Sections

Collaboration

The ABC framework supports long-term pervasive collaboration by providing support for asynchronous and synchronous activity sharing. By modeling human activities as first-class computational entities in the architecture and the user interface, we have enabled activity-based collaboration where;

  1. Users can share an activity and work collaboratively on this activity
  2. Users can engage in asynchronous collaboration by taking turns in working on an activity
  3. Two or more users can engage in a concurrent synchronous collaboration by resuming an activity in the same timespan
  4. Collaboration can be disconnected and reconnected in a pervasive and mobile environment
  5. Users can continue working while disconnected
  6. Users can do collaborative roaming between heterogeneous devices, i.e. can move a collaborative session from one device to another.

Technical

An important issue in the design of a collaborative system is its architecture, which determines the nature of the components of the system and the placement of these components on the computers of the various users participating in a collaborative session.

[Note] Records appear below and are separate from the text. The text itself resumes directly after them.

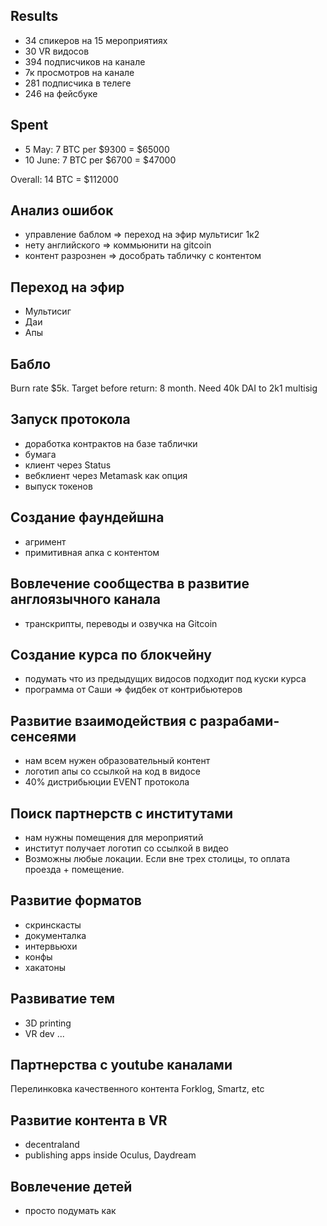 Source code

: ## Results
- 34 спикеров на 15 мероприятиях
- 30 VR видосов
- 394 подписчиков на канале
- 7к просмотров на канале
- 281 подписчика в телеге
- 246 на фейсбуке

## Spent
- 5 May: 7 BTC per $9300 = $65000
- 10 June: 7 BTC per $6700 = $47000

Overall: 14 BTC = $112000

## Анализ ошибок
- управление баблом => переход на эфир мультисиг 1к2
- нету английского => коммьюнити на gitcoin
- контент разрознен => дособрать табличку с контентом

## Переход на эфир
- Мультисиг
- Даи
- Апы

## Бабло
Burn rate $5k. Target before return: 8 month. Need 40k DAI to 2k1 multisig

## Запуск протокола
- доработка контрактов на базе таблички
- бумага
- клиент через Status
- вебклиент через Metamask как опция
- выпуск токенов

## Создание фаундейшна
- агримент
- примитивная апка с контентом

## Вовлечение сообщества в развитие англоязычного канала
- транскрипты, переводы и озвучка на Gitcoin

## Создание курса по блокчейну
- подумать что из предыдущих видосов подходит под куски курса
- программа от Саши => фидбек от контрибьютеров

## Развитие взаимодействия с разрабами-сенсеями
- нам всем нужен образовательный контент
- логотип апы со ссылкой на код в видосе
- 40% дистрибьюции EVENT протокола

## Поиск партнерств с институтами
- нам нужны помещения для мероприятий
- институт получает логотип со ссылкой в видео
- Возможны любые локации. Если вне трех столицы, то оплата проезда + помещение.

## Развитие форматов
- скринскасты
- документалка
- интервьюхи
- конфы
- хакатоны

## Развиватие тем
- 3D printing
- VR dev
...

## Партнерства с youtube каналами
Перелинковка качественного контента Forklog, Smartz, etc

## Развитие контента в VR
- decentraland
- publishing apps inside Oculus, Daydream

## Вовлечение детей
- просто подумать как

Archetypical architectural patterns are the centralized, the replicated, the client-server, and the peer-to-peer architectures.

Hybrib architecture


Fig 1. - Hybrid

The ABC collaborative features are enabled using two different strategies, depending on the environment surrounding the client. Either a hybrid collaborative architecture, utilizing a central server for state events are used, if the client has access to a server.

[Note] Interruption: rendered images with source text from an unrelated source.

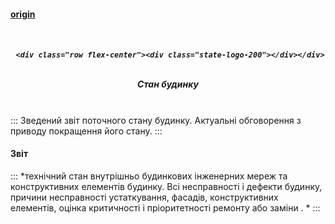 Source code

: #### [origin](https://osbb-44.vercel.app/#/state)

<h5 align="center">
  <br>

     <div class="row flex-center"><div class="state-logo-200"></div></div>

   <br>
   Cтан будинку
  <br>
  <br>
</h5>

:::
Зведений звіт поточного стану будинку. Актуальні обговорення з приводу покращення його стану.
:::

#### Звіт

:::
*технічний стан внутрішньо будинкових інженерних мереж та конструктивних елементів будинку. Всі несправності і дефекти будинку, причини несправності устаткування, фасадів, конструктивних елементів, оцінка критичності і пріоритетності ремонту або заміни . *
:::

<div
  type="disqus"
  isopen="true"
  title="Cтан будинку"
  description="Зведений звіт поточного стану будинку. Актуальні обговорення з приводу покращення його стану."
  canonical="/#/state"
  shortname="osbb-gr-44"

> </div>

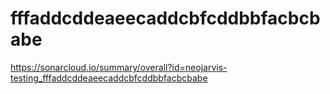 # fffaddcddeaeecaddcbfcddbbfacbcbabe
https://sonarcloud.io/summary/overall?id=neojarvis-testing_fffaddcddeaeecaddcbfcddbbfacbcbabe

This architecture builds on a basic differentiation between what we have termed accountable and ephemeral events. In replicated collaborative architectures – which the ABC environment is an incarnation of – concurrency control between events on distributed clients is absolutely central in order to maintain correct behavior of the collaborative systems. We use the term ‘accountable’ for this kind of distributed events, because the system needs to be accountable for the correctness and timing of these events in order to function as a well-behaved collaborative system.

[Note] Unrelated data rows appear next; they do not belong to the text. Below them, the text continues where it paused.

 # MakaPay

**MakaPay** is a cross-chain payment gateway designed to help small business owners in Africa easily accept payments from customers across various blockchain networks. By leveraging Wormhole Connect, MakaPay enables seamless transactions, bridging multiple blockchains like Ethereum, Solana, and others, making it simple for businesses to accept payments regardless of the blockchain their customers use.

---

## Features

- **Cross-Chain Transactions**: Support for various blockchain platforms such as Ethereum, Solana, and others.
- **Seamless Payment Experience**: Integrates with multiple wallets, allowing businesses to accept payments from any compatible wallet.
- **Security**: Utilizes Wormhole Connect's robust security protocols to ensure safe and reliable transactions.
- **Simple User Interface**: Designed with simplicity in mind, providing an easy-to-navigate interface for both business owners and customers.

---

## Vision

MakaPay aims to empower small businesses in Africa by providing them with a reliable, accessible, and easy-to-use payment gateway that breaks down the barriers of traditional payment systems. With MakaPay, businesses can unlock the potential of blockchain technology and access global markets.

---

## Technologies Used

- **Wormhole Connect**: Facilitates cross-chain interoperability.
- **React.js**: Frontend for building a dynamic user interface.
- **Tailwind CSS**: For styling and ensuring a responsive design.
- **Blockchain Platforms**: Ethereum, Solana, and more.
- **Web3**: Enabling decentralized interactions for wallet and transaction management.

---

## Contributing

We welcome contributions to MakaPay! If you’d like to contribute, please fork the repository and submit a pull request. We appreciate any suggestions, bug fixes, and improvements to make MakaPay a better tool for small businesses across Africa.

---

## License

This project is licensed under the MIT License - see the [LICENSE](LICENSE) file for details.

There are, however, a range of other kinds of events which are not subject to the same kind of accountability. Such events are typically absolute values, independent of previous and subsequent events, and may even be missing or dismissed without adverse effects. We call these events ‘ephemeral’ because they are short-lived and transient.

We use the differentiating of events to route accountable traffic which comprises very little of the overall traffic through a server, while ephemeral traffic (the vast majority) is multicasted directly between clients.

Peer-to-peer architecture


Fig 2. - P2P

If there is no server in the environment, collaboration is enabled using a pure peer-to-peer architecture, thereby enabling a collaborative session anytime and anywhere.

The Peer-to-Peer architecture builds on the concept of peer-to-peer distributed shared Object. These objects are physical distributed objects, e.i., instead of viewing a distributed object as an entity running on a single host with others accessing it remotely, we physically distribute a copy of the object to all hosts using this object in an application. Hence, applications access and use objects as local objects which ensures fast responsiveness. Objects are distributed on creation (remote instantiation) and removed from the local address space on deletion (distributed garbage collection).

The state of the distributed shared object is kept synchronized in real time, if possible. Hence, state changes are propagated to all object replicas. State synchronization is handled by the underlying infrastructure, but the objects themselves are involved in potential conflict resolution, using domain specific conflict resolution algorithms.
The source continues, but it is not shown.